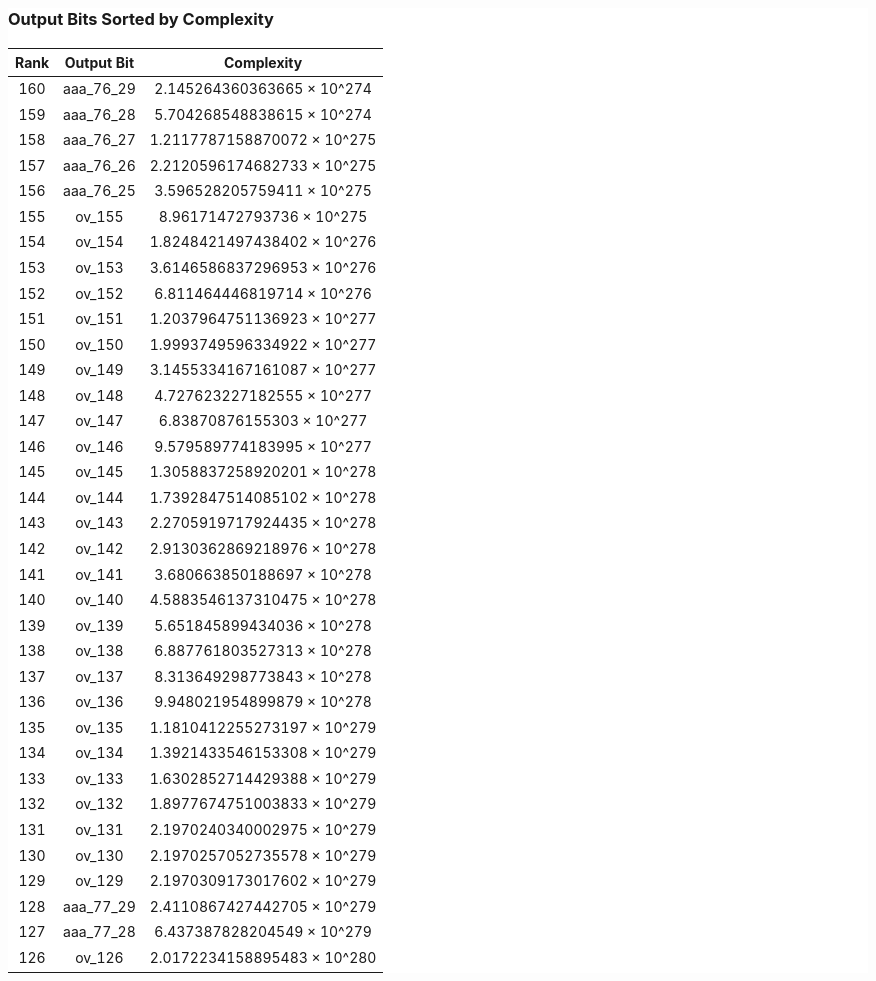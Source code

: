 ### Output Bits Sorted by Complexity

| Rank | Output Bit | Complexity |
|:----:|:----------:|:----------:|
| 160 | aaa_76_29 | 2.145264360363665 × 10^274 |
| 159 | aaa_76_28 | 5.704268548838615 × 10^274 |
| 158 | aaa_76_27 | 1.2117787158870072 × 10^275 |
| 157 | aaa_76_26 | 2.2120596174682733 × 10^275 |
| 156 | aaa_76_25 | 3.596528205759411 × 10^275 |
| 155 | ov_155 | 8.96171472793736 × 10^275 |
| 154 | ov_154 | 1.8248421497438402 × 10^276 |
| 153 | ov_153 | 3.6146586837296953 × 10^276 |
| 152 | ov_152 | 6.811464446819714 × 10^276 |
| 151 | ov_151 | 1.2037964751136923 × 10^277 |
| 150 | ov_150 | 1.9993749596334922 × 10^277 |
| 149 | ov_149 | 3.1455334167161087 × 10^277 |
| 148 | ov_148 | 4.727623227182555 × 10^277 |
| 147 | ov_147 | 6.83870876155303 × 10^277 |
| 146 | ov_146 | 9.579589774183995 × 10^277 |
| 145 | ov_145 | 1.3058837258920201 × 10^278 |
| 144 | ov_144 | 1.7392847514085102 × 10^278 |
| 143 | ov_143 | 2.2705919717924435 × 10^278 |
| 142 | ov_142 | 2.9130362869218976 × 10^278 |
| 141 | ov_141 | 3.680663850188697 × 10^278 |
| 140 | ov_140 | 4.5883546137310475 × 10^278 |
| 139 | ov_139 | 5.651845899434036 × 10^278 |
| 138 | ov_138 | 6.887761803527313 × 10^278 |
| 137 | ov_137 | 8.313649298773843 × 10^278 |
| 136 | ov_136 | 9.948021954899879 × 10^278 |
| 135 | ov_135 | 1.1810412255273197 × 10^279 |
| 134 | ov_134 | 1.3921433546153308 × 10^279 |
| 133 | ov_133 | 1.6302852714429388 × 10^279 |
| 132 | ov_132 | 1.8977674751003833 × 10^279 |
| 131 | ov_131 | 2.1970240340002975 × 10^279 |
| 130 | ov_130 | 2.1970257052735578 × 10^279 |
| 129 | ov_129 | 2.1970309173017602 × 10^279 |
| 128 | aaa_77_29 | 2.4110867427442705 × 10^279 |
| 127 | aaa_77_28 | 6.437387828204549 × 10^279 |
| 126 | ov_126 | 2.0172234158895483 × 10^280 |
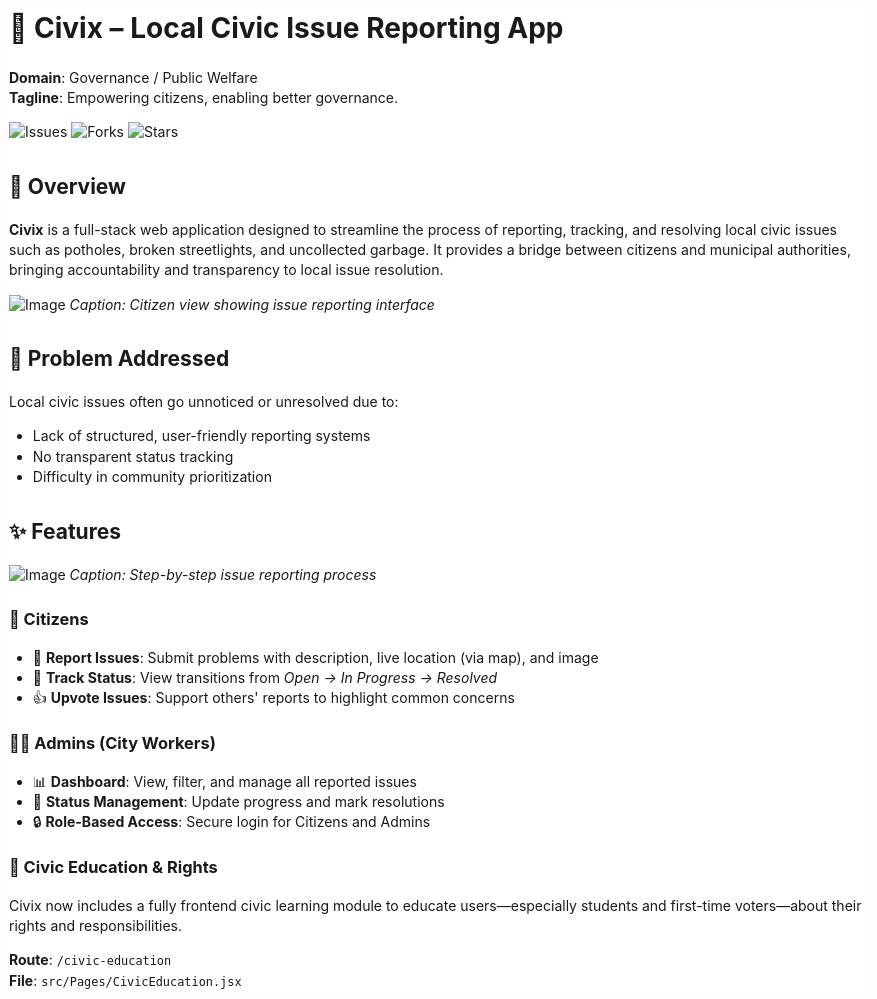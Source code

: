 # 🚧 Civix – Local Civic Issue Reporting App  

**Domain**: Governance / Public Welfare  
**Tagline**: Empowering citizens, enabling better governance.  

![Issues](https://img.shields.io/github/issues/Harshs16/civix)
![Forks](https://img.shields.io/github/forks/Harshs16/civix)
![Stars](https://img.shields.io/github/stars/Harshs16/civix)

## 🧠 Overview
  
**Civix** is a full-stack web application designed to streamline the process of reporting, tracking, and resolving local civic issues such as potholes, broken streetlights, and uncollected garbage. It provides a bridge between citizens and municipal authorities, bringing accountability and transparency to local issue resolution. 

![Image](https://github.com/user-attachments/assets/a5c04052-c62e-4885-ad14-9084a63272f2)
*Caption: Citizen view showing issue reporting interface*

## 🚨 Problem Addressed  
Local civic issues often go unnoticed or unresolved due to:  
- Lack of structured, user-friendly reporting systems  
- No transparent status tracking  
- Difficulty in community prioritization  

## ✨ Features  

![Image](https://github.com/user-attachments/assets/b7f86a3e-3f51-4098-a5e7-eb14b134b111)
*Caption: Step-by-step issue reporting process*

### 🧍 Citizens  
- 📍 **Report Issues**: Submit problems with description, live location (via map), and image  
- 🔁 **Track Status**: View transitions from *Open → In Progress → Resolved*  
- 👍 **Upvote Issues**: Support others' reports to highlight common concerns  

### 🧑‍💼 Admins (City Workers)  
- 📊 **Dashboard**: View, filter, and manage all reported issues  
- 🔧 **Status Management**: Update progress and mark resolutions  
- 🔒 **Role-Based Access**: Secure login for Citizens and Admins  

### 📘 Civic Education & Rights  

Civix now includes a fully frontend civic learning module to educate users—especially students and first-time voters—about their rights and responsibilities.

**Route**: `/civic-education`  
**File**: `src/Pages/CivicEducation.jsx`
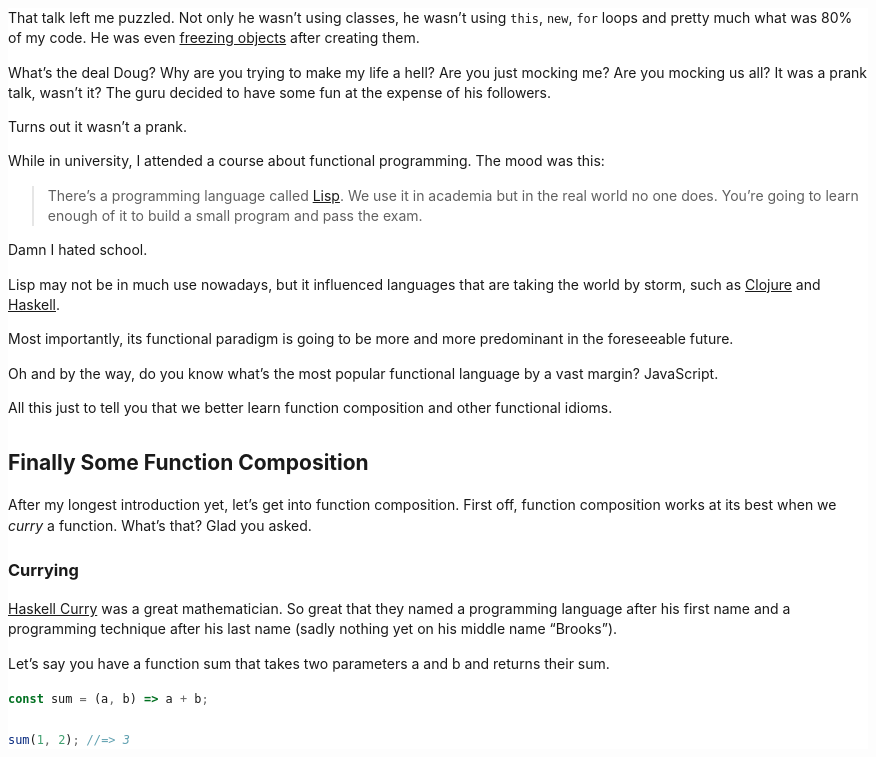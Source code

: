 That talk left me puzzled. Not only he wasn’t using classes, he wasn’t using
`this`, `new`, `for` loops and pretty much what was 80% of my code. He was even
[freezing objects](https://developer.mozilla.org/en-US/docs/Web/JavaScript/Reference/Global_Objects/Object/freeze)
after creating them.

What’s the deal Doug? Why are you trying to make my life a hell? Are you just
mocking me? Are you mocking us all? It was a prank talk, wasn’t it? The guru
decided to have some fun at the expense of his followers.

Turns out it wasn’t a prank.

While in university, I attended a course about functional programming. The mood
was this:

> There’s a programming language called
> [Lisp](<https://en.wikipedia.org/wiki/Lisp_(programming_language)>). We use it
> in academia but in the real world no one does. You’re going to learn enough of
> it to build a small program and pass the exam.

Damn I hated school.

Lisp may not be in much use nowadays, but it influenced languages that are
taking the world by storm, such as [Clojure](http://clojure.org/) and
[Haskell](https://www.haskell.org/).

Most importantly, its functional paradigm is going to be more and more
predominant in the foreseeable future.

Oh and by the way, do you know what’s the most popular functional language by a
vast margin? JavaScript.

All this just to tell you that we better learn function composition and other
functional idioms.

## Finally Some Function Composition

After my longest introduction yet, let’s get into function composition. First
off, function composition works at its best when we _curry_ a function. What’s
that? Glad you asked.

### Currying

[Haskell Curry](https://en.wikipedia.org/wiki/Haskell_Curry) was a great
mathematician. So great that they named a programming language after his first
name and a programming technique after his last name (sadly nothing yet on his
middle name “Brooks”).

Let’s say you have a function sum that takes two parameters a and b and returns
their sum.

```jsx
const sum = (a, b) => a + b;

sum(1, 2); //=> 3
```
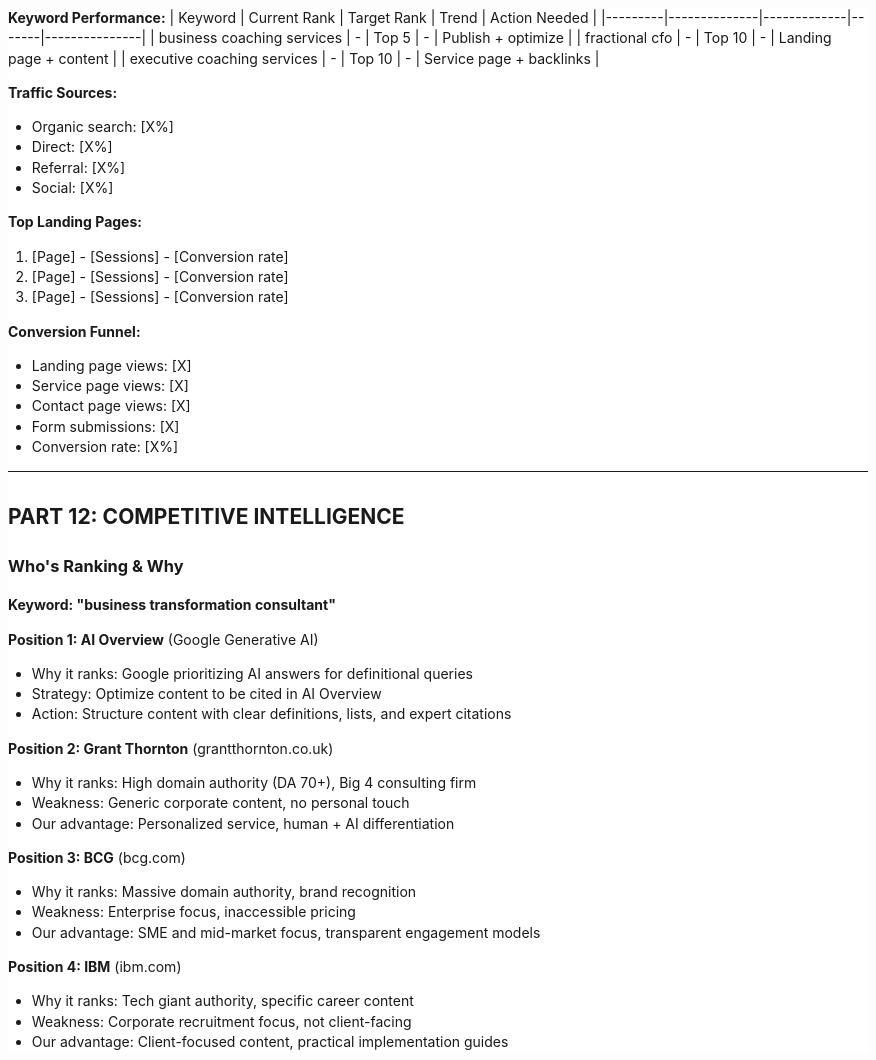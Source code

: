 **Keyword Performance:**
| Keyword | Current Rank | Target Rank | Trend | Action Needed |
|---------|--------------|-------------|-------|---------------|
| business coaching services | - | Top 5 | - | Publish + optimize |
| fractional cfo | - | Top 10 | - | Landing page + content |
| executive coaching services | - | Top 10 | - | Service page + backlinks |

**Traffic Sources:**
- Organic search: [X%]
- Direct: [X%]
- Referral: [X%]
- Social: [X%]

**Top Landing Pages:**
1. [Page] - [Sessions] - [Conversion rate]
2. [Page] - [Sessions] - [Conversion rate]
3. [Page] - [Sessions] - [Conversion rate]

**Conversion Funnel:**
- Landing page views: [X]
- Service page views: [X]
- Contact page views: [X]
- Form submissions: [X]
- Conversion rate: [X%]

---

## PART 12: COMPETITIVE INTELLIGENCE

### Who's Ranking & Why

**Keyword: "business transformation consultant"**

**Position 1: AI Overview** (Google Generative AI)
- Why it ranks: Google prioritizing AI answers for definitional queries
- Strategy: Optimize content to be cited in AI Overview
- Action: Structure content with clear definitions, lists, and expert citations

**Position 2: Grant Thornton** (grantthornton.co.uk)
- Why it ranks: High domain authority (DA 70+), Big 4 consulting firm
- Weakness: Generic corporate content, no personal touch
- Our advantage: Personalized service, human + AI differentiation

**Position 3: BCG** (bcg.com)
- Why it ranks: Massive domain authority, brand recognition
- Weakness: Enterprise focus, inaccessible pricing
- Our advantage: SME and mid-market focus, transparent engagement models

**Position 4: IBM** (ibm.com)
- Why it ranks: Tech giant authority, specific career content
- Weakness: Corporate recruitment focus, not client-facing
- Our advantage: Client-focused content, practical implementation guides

────────────────────

▸ **What to work on**:
Extract from the records above the lines from the one containing "1.2037964751136923 × 10^277 |" to the one containing "1.3058837258920201 × 10^278 |", both lines included, exactly as they appear and with nothing else.

▸ **Result**:
| 151 | ov_151 | 1.2037964751136923 × 10^277 |
| 150 | ov_150 | 1.9993749596334922 × 10^277 |
| 149 | ov_149 | 3.1455334167161087 × 10^277 |
| 148 | ov_148 | 4.727623227182555 × 10^277 |
| 147 | ov_147 | 6.83870876155303 × 10^277 |
| 146 | ov_146 | 9.579589774183995 × 10^277 |
| 145 | ov_145 | 1.3058837258920201 × 10^278 |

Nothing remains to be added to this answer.